Straightaway from the airport, I’m home from Phoenix, from the camp, and from
a John F. Red-eye that swooped me overnight from the Pacific zone to the Eastern
zone: a warp of seven hours’ time in four. Best thing about the 48-minute
hop from NYC to Syracuse is that I was on Jet Blue and so caught the Top Chef
smackdown (season 1 vs. season 2) on the Direct TV being piped into the seatback
in front of me. Another in the category of "best thing:" Jet Blue gives away
free wifi in their terminals. So, so sweet of them.

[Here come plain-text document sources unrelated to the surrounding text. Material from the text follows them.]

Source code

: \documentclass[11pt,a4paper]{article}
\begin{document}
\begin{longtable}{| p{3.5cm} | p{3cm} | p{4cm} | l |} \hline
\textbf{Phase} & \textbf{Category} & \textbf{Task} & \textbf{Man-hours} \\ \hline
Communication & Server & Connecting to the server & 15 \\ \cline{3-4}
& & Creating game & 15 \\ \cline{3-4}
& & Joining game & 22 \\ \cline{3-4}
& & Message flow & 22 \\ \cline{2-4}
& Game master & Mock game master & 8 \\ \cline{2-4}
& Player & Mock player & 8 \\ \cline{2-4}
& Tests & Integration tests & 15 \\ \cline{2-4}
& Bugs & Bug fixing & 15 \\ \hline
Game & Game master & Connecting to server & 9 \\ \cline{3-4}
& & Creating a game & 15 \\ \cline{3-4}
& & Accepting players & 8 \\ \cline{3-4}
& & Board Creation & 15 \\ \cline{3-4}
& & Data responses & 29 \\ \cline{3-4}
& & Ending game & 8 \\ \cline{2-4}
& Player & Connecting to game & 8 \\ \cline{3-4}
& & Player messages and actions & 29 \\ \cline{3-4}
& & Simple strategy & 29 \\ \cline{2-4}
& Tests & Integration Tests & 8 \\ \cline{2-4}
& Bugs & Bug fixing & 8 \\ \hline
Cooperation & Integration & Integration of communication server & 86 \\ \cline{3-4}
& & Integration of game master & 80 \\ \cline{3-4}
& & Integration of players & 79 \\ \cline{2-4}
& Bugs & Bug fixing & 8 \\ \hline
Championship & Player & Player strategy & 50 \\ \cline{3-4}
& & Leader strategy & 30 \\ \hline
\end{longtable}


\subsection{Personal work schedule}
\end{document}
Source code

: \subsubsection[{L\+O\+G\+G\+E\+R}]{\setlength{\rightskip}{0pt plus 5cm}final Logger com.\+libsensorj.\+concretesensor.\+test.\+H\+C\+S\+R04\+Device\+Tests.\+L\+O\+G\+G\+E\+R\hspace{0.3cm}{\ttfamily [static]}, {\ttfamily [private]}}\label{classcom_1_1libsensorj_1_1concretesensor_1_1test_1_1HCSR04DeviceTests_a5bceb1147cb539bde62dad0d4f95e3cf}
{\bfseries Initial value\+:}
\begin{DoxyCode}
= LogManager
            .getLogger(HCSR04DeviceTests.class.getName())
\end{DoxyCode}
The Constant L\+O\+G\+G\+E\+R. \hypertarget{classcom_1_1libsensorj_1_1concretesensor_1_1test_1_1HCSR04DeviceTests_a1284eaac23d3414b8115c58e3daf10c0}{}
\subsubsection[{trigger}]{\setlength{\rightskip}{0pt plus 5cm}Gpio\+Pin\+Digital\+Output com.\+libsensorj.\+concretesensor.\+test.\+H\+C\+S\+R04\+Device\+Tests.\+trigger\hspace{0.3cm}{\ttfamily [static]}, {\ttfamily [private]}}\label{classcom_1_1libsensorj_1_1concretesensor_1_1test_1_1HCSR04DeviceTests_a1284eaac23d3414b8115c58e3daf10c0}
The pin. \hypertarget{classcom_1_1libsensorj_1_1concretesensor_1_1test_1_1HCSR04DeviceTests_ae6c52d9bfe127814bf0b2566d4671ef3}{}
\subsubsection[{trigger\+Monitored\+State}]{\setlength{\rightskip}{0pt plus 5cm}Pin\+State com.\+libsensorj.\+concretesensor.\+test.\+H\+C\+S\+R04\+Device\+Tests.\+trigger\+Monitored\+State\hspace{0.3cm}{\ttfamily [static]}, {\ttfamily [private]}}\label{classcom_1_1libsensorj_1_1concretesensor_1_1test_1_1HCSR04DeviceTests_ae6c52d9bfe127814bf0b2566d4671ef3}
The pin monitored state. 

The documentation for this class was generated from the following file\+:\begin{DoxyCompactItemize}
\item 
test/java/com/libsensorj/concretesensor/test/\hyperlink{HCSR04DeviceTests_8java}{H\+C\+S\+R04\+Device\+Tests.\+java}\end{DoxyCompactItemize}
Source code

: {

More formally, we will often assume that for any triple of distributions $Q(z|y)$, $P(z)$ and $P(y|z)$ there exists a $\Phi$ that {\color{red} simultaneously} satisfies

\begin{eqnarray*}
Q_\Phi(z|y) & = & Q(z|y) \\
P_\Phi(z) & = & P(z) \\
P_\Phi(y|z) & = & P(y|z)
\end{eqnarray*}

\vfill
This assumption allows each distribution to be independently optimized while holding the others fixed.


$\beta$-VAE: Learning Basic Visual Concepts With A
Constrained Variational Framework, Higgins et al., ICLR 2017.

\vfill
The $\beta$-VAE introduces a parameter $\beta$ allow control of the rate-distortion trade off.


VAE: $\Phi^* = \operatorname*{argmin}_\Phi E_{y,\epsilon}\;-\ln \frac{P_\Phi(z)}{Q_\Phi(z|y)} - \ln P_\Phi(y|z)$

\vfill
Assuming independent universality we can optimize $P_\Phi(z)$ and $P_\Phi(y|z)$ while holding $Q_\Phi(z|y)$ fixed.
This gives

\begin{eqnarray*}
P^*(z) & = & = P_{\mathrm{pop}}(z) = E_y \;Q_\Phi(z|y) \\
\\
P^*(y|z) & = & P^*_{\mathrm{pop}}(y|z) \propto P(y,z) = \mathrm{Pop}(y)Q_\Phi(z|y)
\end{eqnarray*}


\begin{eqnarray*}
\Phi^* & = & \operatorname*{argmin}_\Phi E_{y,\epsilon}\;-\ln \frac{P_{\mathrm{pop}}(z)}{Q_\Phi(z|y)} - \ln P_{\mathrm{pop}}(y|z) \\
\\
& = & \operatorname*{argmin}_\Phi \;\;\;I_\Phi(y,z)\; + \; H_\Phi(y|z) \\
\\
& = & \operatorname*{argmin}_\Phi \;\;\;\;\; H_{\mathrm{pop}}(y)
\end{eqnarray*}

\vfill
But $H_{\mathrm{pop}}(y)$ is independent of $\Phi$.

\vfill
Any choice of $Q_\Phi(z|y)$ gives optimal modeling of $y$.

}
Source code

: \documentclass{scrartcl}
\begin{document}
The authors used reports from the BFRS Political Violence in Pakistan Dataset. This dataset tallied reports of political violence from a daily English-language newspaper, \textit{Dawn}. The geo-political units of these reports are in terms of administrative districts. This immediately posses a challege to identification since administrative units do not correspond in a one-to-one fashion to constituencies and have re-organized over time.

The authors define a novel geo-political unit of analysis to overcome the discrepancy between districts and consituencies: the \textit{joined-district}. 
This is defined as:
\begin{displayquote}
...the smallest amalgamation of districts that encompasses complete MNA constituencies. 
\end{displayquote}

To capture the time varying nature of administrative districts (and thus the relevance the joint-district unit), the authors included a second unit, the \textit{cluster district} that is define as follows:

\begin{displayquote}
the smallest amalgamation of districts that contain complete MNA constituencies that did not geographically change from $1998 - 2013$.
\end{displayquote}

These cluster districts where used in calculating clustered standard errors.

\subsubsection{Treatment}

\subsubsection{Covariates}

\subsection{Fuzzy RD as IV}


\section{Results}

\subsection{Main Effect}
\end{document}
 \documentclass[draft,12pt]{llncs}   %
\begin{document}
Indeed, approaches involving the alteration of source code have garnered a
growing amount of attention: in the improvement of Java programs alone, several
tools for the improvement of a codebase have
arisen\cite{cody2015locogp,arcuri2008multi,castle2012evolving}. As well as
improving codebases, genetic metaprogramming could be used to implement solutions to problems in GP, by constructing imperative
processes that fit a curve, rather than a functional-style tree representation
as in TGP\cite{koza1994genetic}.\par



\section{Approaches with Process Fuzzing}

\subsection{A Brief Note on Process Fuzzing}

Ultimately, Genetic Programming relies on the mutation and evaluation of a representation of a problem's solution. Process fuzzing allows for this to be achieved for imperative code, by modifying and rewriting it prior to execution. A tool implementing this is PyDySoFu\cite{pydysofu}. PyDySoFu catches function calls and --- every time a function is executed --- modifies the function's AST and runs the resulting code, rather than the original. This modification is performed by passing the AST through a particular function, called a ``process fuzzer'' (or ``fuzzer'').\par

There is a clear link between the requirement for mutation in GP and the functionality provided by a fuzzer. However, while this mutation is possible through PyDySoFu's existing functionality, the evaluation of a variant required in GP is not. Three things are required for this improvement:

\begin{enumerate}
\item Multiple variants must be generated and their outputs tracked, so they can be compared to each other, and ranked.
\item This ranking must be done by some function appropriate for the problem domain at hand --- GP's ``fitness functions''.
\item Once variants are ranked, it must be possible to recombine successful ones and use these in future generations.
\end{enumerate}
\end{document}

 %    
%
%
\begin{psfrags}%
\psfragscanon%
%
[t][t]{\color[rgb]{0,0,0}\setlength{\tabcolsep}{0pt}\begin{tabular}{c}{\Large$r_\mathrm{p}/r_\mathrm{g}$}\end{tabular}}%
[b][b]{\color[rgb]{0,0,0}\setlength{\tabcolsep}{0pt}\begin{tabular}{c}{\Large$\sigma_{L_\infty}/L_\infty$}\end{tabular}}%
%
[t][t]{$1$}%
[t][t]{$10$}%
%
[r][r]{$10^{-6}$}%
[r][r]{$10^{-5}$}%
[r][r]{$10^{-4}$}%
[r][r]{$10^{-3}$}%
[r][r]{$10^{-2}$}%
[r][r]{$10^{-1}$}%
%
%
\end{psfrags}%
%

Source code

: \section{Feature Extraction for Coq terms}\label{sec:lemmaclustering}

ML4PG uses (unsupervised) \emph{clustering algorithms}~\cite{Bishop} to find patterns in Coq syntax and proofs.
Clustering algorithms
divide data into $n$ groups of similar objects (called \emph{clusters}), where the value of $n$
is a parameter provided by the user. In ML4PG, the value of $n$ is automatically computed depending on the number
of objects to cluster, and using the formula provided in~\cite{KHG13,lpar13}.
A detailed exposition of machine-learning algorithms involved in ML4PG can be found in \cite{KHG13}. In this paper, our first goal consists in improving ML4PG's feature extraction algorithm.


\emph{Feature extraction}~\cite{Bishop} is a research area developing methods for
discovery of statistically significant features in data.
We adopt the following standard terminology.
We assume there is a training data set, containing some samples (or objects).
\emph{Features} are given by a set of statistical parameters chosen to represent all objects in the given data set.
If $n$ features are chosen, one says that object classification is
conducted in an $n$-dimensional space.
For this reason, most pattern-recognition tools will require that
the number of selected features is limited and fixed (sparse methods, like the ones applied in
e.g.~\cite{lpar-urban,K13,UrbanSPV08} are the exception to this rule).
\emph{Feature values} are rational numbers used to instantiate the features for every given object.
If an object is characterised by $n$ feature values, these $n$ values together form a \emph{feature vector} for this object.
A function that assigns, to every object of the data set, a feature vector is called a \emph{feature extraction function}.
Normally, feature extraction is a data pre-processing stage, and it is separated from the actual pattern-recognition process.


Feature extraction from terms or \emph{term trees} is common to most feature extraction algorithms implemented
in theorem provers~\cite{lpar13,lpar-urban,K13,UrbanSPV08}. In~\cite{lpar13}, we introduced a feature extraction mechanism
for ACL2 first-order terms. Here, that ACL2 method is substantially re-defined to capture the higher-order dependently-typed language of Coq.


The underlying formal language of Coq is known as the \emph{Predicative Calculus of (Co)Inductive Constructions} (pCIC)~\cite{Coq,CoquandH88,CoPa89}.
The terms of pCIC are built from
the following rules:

I have answered most emails, opened what USPS mail had piled up over these
four days (among the booty,

Jeff’s book
and also

Raul Sanchez’s
), and then answered a phone call. What’s this? A real
estate agent wishes to show the house? At 12:30 p.m.? Today more than ever
before I am tempted to dump the contents of my lugg-age in the middle of
the floor, put on my most tattered sweat clothes, and spread out on the couch
for a snoring, drooling, lag-alleviating nap whose dreams will whisk me to the
other side of this house-showing such that I won’t be able to confirm whether or
not, in fact, the torturous episode happened at all.


  1. Friday afternoon I got a call from my landlord asking if he could show my house Saturday. Since I had planned to go to campus Saturday morning, I said sure. When he called back and told me that he wanted to show it at 9:15 am, I got a little irritated.

    But what can you do?

    By the way… the new color scheme is a change. Me like…

  2. You know, you’re right. Can’t do much about it. I was able to persuade our landlord to keep the showings between 10-2 because Is. (okay, sometimes me too) likes to sleep just about any other time of day. A realtor called for a showing on Friday and had the gall to ask whether Is. was sleeping in case he might show the place late in the afternoon. We conceded. Come right on over! But I worry that I was unpleasant enough (given that we didn’t leave the house for the showing) that the prospective buyers hustled out of here just about as quickly as they came in. Doesn’t help much that LaLo is listing this place as a three-bedroom when, much to everyone’s shock and dismay, the third bedroom is built into the garage (an old accountant’s office with small windows).

    Thanks about the color scheme. Figured I’d change things up. I can’t decide whether to call it the EWM coffee theme or the EWM ginger root theme. Important decisions like what to call the theme take me days to make.